And just like Stalin the "Dear One" largely possesses the minds of his people by controlling all information within his country and virtually any contact with the outside world. Kim Jong Il has carefully crafted a worldview for North Koreans, which effectively excludes any objective accounts of history. 

Hopefully, one day North Korea will follow Russian history one more step and eventually pull down the statues of the Stalinist demigods, who have brought that nation decades of needless misery.

But the pressing question now is what has the rest of the world learned from history about dealing with such tyrants?


----------



## janeeng

Damn Koreans!


----------



## jxxxmy

We have been brainwashed to hate Saddam Hussein!  And love our own country and president.
Everybody is brainwashed.

So what's your point?


----------



## Creek

When is the last time you saw Americans marching down the street burning Iraqi Flags..and N.Koreas?

Any billboards you know of..that have Sadam..or that Korean leaders name on it..that says death to them?..

Heard any news media..that the christain right has declared a holy war on the middle east?...

Any right wing groups in the U.S..that are planning to attack the innocent in other countries?...

We look for reasons,and some can be debated as if that reasoning is just to attack another nation...

If we had a 30% Muslim population here..you can bet your left nut..more brainwashing..and creating a panic..and justifacation would be in play........

North Korea starves it's own people...I don't see China..or Russia helping them...but their downfall is the U.S.?..That's bologna..and you know it........Have your read the N.Korean newspapers?..It's all the U.S's fault..and they want more than food..they want more power in the world......I wish the two Koreas could join eachother..and become one...Only they can save themselves...that's what you should pray for...and having/creating weapons of mass destruction when your people starve to death...is not the answer.........It scares the world..not just the U.S....


----------



## janeeng

Hey jxxxmy, I am not brainwashed, why do you think we all are? just curious.


----------



## Spirit_Soul

> _Originally posted by janeeng _
> *Hey jxxxmy, I am not brainwashed, why do you think we all are? just curious. *



What are we ? Free!!!! 

Free is what we are, to everything, we are free to be brainwashed, free to get the wrong information, free from our minds, free from our thoughts, free from any use of intelligence. 
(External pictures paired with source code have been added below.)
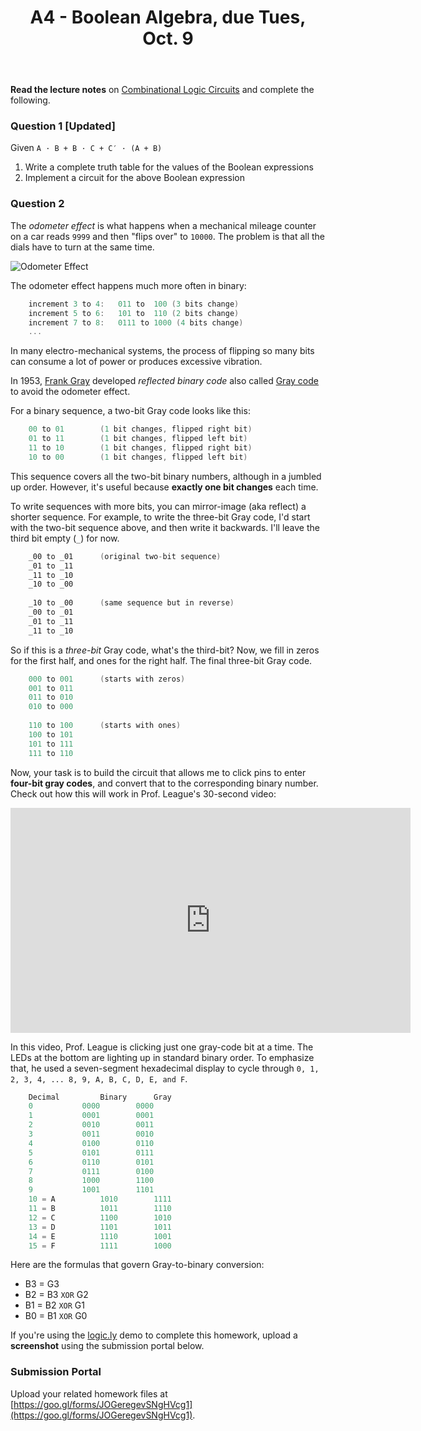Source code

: ﻿---
# Posts need to have the `post` layout
layout: post

# The title of your post
title: A4 - Boolean Algebra, due Tues, Oct. 9

# (Optional) Write a short (~150 characters) description of each blog post.
# This description is used to preview the page on search engines, social media, etc.
description: >
   **Assigned** Monday, Oct. 1; **Due** Tues, Oct. 9 at 11:59 PM;

# (Optional) Link to an image that represents your blog post.
# The aspect ratio should be ~16:9.
image: /assets/img/default.jpg

# You can hide the description and/or image from the output
# (only visible to search engines) by setting:
# hide_description: true
# hide_image: true

# (Optional) Each post can have zero or more categories, and zero or more tags.
# The difference is that categories will be part of the URL, while tags will not.
# E.g. the URL of this post is <site.baseurl>/hydejack/2017/11/23/example-content/
categories: [CS 101]
tags: [Assignments]
# If you want a category or tag to have its own page,
# check out `_featured_categories` and `_featured_tags` respectively.
---
**Read the lecture notes** on [Combinational Logic Circuits](https://ramnauth.github.io/cs%20101/2018/10/01/circuits/) and complete the following.

### Question 1 [Updated]

Given `A · B + B · C + C′ · (A + B)`
1. Write a complete truth table for the values of the Boolean expressions
2. Implement a circuit for the above Boolean expression

### Question 2

The *odometer effect* is what happens when a mechanical mileage counter on a car reads `9999` and then "flips over" to `10000`. The problem is that all the dials have to turn at the same time. 

![Odometer Effect](http://blog.motionisland.com/wp-content/uploads/2017/03/after-effects-odometer-template.gif)

The odometer effect happens much more often in binary:
```cpp
	increment 3 to 4: 	011 to 	100 (3 bits change)
	increment 5 to 6:	101 to 	110 (2 bits change)
	increment 7 to 8:  	0111 to 1000 (4 bits change)
	...
```

In many electro-mechanical systems, the process of flipping so many bits can consume a lot of power or produces excessive vibration. 

In 1953, [Frank Gray](https://en.wikipedia.org/wiki/Frank_Gray_(researcher)) developed *reflected binary code* also called [Gray code](https://en.wikipedia.org/wiki/Gray_code) to avoid the odometer effect. 

For a binary sequence, a two-bit Gray code looks like this:
```cpp
	00 to 01 		(1 bit changes, flipped right bit)
	01 to 11 		(1 bit changes, flipped left bit)
	11 to 10 		(1 bit changes, flipped right bit)
	10 to 00 		(1 bit changes, flipped left bit)
```

This sequence covers all the two-bit binary numbers, although in a jumbled up order. However, it's useful because **exactly one bit changes** each time.

To write sequences with more bits, you can mirror-image (aka reflect) a shorter sequence. For example, to write the three-bit Gray code, I'd start with the two-bit sequence above, and then write it backwards. I'll leave the third bit empty (`_`) for now.
```cpp
	_00 to _01 		(original two-bit sequence)
	_01 to _11 		
	_11 to _10 		
	_10 to _00
	
	_10 to _00 		(same sequence but in reverse)
	_00 to _01 		
	_01 to _11 		
	_11 to _10 		
```

So if this is a *three-bit* Gray code, what's the third-bit? Now, we fill in zeros for the first half, and ones for the right half. The final three-bit Gray code.
```cpp
	000 to 001 		(starts with zeros)
	001 to 011 		
	011 to 010 		
	010 to 000 	
	
	110 to 100 		(starts with ones)
	100 to 101 		
	101 to 111 		
	111 to 110 		
```

Now, your task is to build the circuit that allows me to click pins to enter **four-bit gray codes**, and convert that to the corresponding binary number. Check out how this will work in Prof. League's 30-second video:
<br>
<iframe src="https://player.vimeo.com/video/107758356" width="640" height="360" frameborder="0" allowfullscreen></iframe>

In this video, Prof. League is clicking just one gray-code bit at a time. The LEDs at the bottom are lighting up in standard binary order. To emphasize that, he used a seven-segment hexadecimal display to cycle through `0, 1, 2, 3, 4, ... 8, 9, A, B, C, D, E, and F`.

```cpp
	Decimal			Binary		Gray
	0			0000		0000
	1			0001		0001
	2			0010		0011
	3			0011		0010
	4			0100		0110
	5			0101		0111
	6			0110		0101
	7			0111		0100
	8			1000		1100
	9			1001		1101
	10 = A			1010		1111
	11 = B			1011		1110
	12 = C			1100		1010
	13 = D			1101		1011
	14 = E			1110		1001
	15 = F			1111		1000
```
Here are the formulas that govern Gray-to-binary conversion:
- B3 = G3
- B2 = B3 `XOR` G2
- B1 = B2 `XOR` G1
- B0 = B1 `XOR` G0

If you're using the [logic.ly](https://logic.ly/demo) demo to complete this homework, upload a **screenshot** using the submission portal below. 

### Submission Portal

Upload your related homework files at [https://goo.gl/forms/JOGeregevSNgHVcg1](https://goo.gl/forms/JOGeregevSNgHVcg1).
We are free to hate as we are told, if our government says hate this!- we are free to do so, nothing constrains our thoughts.... ofcourse after all we are free to do whatever the government makes us do. 

We are free to kill thousands of lives through abortions, we are free to be dependent things that wreak our lives like, drugs, alcohol, games etc. 

We are free to destroy millions of lives with out caring for them and we are free to cry for 2 thousand lives that have been given up, 

We are free to let the very basis of our nation's ideals (life, liberty and pursuit of happiness) be thrown into trash.

oh yea we are free alright.


----------



## jimnyc

> Free is what we are, to everything, we are free to be brainwashed, free to get the wrong information, free from our minds, free from our thoughts, free from any use of intelligence.



Free to vote for someone who shares the same beliefs as you. Bitch, bitch, bitch. What have you done to change what you don't like?



> We are free to hate as we are told, if our government says hate this!- we are free to do so, nothing constrains our thoughts.... ofcourse after all we are free to do whatever the government makes us do.



So, what is it that the Government hates, that you don't, and that you are because they *said so*? Do you realize how idiotic this sounds?



> We are free to kill thousands of lives through abortions, we are free to be dependent things that wreak our lives like, drugs, alcohol, games etc.



So now it's the governments fault if someone chooses to do drugs and alcohol? Last I checked drugs were illegal, and alcohol was highly controlled to not be abused. If you abuse either, you are just an idiot!



> We are free to destroy millions of lives with out caring for them and we are free to cry for 2 thousand lives that have been given up,



Yep, thing of beauty, no?



> We are free to let the very basis of our nation's ideals (life, liberty and pursuit of happiness) be thrown into trash.



Are you alive? Are you in prison? Do you have the ability to go out tomorrow in pursuit of your dreams?

These ideals are still very well there. It appears you are just too dense to do anything to achieve them. You sit at home and whine while these things are passing you by in life.

Let me ask you this, are you receiving any type of federal assistance at all with your college education? Don't say no, because we all know you are. You're being given an opportunity to receive a great education so you can go and own a gas station or convenience store. Can you do that elsewhere? And if so, why aren't you?


----------



## Spirit_Soul

> _Originally posted by jimnyc _
> *Let me ask you this, are you receiving any type of federal assistance at all with your college education? Don't say no, because we all know you are. You're being given an opportunity to receive a great education so you can go and own a gas station or convenience store. Can you do that elsewhere? And if so, why aren't you? *



I don't receive any federal assistance with my college education.


----------



## jimnyc

> _Originally posted by Spirit_Soul _
> *I don't receive any federal assistance with my college education. *



Regardless, almost every college in the USA has been funded in some way by our government. You are doing something here that isn't likely to happen in *most* other countries. You'll be free to pursue a well paying job afterwards. You'll be free to purchase a house of your very own with that money.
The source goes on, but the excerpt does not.